*Problem requirements*. Only the lines that hold the word "duality" are wanted from this listing.
*** Input data Section Begins ***
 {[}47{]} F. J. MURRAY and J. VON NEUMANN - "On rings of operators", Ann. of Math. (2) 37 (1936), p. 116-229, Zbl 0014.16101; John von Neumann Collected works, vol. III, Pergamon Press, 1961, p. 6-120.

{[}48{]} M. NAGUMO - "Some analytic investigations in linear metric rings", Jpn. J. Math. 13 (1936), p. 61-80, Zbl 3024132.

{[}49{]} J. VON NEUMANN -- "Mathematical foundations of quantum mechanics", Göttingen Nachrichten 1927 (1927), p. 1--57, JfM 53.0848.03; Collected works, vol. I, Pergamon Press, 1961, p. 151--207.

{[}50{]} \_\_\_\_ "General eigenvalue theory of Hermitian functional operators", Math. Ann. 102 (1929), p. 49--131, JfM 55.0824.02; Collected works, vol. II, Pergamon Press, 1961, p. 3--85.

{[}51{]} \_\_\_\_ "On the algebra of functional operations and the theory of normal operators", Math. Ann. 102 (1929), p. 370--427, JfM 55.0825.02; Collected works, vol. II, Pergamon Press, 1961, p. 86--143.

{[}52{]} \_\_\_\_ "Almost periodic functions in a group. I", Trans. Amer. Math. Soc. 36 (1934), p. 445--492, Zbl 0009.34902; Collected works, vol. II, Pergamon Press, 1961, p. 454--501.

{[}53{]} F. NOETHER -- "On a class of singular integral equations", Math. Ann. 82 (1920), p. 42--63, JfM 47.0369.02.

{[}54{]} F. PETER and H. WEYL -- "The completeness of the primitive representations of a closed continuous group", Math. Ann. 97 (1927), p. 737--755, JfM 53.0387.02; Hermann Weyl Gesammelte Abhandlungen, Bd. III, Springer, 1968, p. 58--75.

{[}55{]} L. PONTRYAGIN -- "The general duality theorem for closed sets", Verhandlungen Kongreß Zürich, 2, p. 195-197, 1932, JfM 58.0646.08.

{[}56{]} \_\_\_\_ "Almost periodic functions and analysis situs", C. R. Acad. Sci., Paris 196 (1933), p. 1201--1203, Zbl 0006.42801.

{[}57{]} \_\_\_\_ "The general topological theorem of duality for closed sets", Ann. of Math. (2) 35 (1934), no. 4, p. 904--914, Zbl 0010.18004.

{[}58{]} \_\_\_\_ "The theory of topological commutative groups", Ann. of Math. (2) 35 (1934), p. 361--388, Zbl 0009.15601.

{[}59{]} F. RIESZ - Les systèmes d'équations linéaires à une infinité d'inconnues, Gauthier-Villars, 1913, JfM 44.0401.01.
*** Input data Section Ends ***
*Result for this exercise*.
{[}55{]} L. PONTRYAGIN -- "The general duality theorem for closed sets", Verhandlungen Kongreß Zürich, 2, p. 195-197, 1932, JfM 58.0646.08.
{[}57{]} \_\_\_\_ "The general topological theorem of duality for closed sets", Ann. of Math. (2) 35 (1934), no. 4, p. 904--914, Zbl 0010.18004.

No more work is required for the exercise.